Use this XmlReader member | To |
---|---|
IsStartElement method | Check if the current node is a start tag or an empty element tag. |
ReadStartElement method | Check that the current node is an element and advance the reader to the next node (calls IsStartElement followed by Read). |
ReadEndElement method | Check that the current node is an end tag and advance the reader to the next node. |
ReadElementString method | Read a text-only element. |
ReadToDescendant method | Advance the XML reader to the next descendant (child) element that has the specified name. |
ReadToNextSibling method | Advance the XML reader to the next sibling element that has the specified name. |
IsEmptyElement property | Check if the current element has an end element tag. For example: - <item num="123"/> (IsEmptyElement is true .)- <item num="123"> </item> (IsEmptyElement is false , although the element's content is empty.) |
For an example of reading the text content of elements, see the ReadString method. The following example processes elements by using a while
loop.
while (reader.Read()) {
if (reader.IsStartElement()) {
if (reader.IsEmptyElement)
{
Console.WriteLine("<{0}/>", reader.Name);
}
else {
Console.Write("<{0}> ", reader.Name);
reader.Read(); // Read the start tag.
if (reader.IsStartElement()) // Handle nested elements.

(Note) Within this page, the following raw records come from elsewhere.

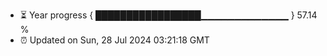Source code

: - ⏳ Year progress { █████████████████▁▁▁▁▁▁▁▁▁▁▁▁▁ } 57.14 %
- ⏰ Updated on Sun, 28 Jul 2024 03:21:18 GMT

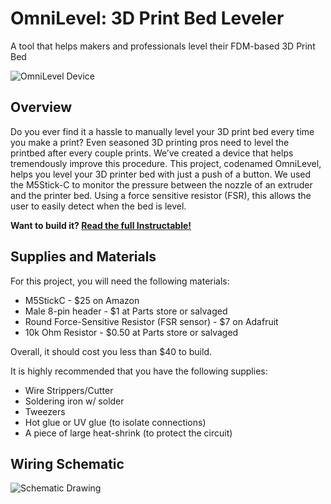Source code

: # OmniLevel: 3D Print Bed Leveler
A tool that helps makers and professionals level their FDM-based 3D Print Bed

![OmniLevel Device](https://raw.githubusercontent.com/dominicklee/3D-Print-Bed-Leveler/main/OmniLevel.jpg)

## Overview ##
Do you ever find it a hassle to manually level your 3D print bed every time you make a print? Even seasoned 3D printing pros need to level the printbed after every couple prints. We’ve created a device that helps tremendously improve this procedure. This project, codenamed OmniLevel, helps you level your 3D printer bed with just a push of a button. We used the M5Stick-C to monitor the pressure between the nozzle of an extruder and the printer bed. Using a force sensitive resistor (FSR), this allows the user to easily detect when the bed is level.

**Want to build it? [Read the full Instructable!](https://www.instructables.com/3D-Print-Bed-Leveling-Tool-Using-M5StickC/)**

## Supplies and Materials ##
For this project, you will need the following materials:

- M5StickC - $25 on Amazon
- Male 8-pin header - $1 at Parts store or salvaged
- Round Force-Sensitive Resistor (FSR sensor) - $7 on Adafruit
- 10k Ohm Resistor - $0.50 at Parts store or salvaged

Overall, it should cost you less than $40 to build.

It is highly recommended that you have the following supplies:

- Wire Strippers/Cutter
- Soldering iron w/ solder
- Tweezers
- Hot glue or UV glue (to isolate connections)
- A piece of large heat-shrink (to protect the circuit)

## Wiring Schematic ##
![Schematic Drawing](https://raw.githubusercontent.com/dominicklee/3D-Print-Bed-Leveler/main/Bed%20Leveling%20Tool%20Schematic.jpg)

Console.Write("\r\n<{0}>", reader.Name);
Console.WriteLine(reader.ReadString()); //Read the text content of the element.
}
}
}
While reader.Read()
If reader.IsStartElement() Then
If reader.IsEmptyElement Then
Console.WriteLine("<{0}/>", reader.Name)
Else
Console.Write("<{0}> ", reader.Name)
reader.Read() ' Read the start tag.
If reader.IsStartElement() Then ' Handle nested elements.
Console.Write(vbCr + vbLf + "<{0}>", reader.Name)
End If
Console.WriteLine(reader.ReadString()) 'Read the text content of the element.
End If
End If
End While
Read XML attributes
XML attributes are most commonly found on elements, but they're also allowed on XML declaration and document type nodes.

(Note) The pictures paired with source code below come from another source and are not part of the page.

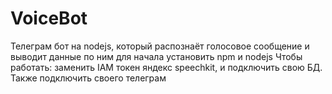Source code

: # VoiceBot
Телеграм бот на nodejs, который распознаёт голосовое сообщение и выводит данные по ним
для начала установить npm и nodejs
Чтобы работать: заменить IAM токен яндекс speechkit, и подключить свою БД. Также подключить своего телеграм
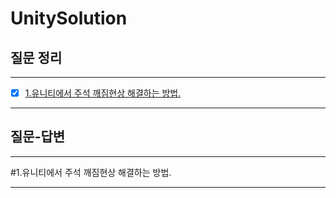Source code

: # UnitySolution
## 질문 정리
*****
- [x] [1.유니티에서 주석 깨짐현상 해결하는 방법.](#1.유니티에서-주석-깨짐현상-해결하는-방법.)
*****
## 질문-답변
*****
#1.유니티에서 주석 깨짐현상 해결하는 방법.
> 
*****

When positioned on an element node, the MoveToAttribute method lets you go through the attribute list of the element. Note that after MoveToAttribute has been called, node properties such as Name, NamespaceURI, and Prefix reflect the properties of that attribute, not the properties of the element the attribute belongs to.

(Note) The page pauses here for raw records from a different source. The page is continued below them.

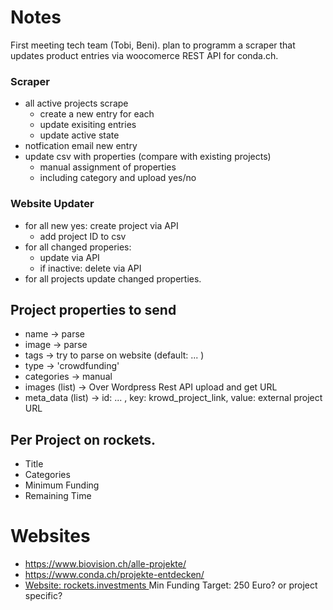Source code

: # Notes
First meeting tech team (Tobi, Beni).
plan to programm a scraper that updates product entries 
via woocomerce REST API for conda.ch.

### Scraper
- all active projects scrape
    - create a new entry for each
    - update exisiting entries
    - update active state
- notfication email new entry
- update csv with properties (compare with existing projects)
    - manual assignment of properties
    - including category and upload yes/no

### Website Updater
- for all new yes: create project via API
    - add project ID to csv
- for all changed properies:
    - update via API
    - if inactive: delete via API
- for all projects update changed properties.

## Project properties to send
- name -> parse
- image -> parse
- tags -> try to parse on website (default: ... )
- type -> 'crowdfunding'
- categories -> manual
- images (list) -> Over Wordpress Rest API upload and get URL
- meta_data (list) -> 
                 id: ... ,
                 key: krowd_project_link,
                 value: external project URL

## Per Project on rockets.
- Title
- Categories
- Minimum Funding
- Remaining Time

# Websites
- https://www.biovision.ch/alle-projekte/
- https://www.conda.ch/projekte-entdecken/
- [Website: rockets.investments
](https://rockets.investments/) Min Funding Target: 250 Euro? or project specific?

The XmlReader class provides these methods and properties to read and process attributes on elements.
Use this XmlReader member | To |
---|---|
HasAttributes property | Check whether the current node has any attributes. |
AttributeCount property | Get the number of attributes on the current element. |
MoveToFirstAttribute method | Move to the first attribute in an element. |
MoveToNextAttribute method | Move to the next attribute in an element. |
MoveToAttribute method | Move to a specified attribute. |
GetAttribute method or Item[] property | Get the value of a specified attribute. |
IsDefault property | Check whether the current node is an attribute that was generated from the default value defined in the DTD or schema. |
MoveToElement method | Move to the element that owns the current attribute. Use this method to return to an element after navigating through its attributes. |
ReadAttributeValue method | Parse the attribute value into one or more Text , EntityReference , or EndEntity nodes. |
Any of the general XmlReader methods and properties can also be used to process attributes. For example, after the XmlReader is positioned on an attribute, the Name and Value properties reflect the values of the attribute. You can also use any of the content Read
methods to get the value of the attribute.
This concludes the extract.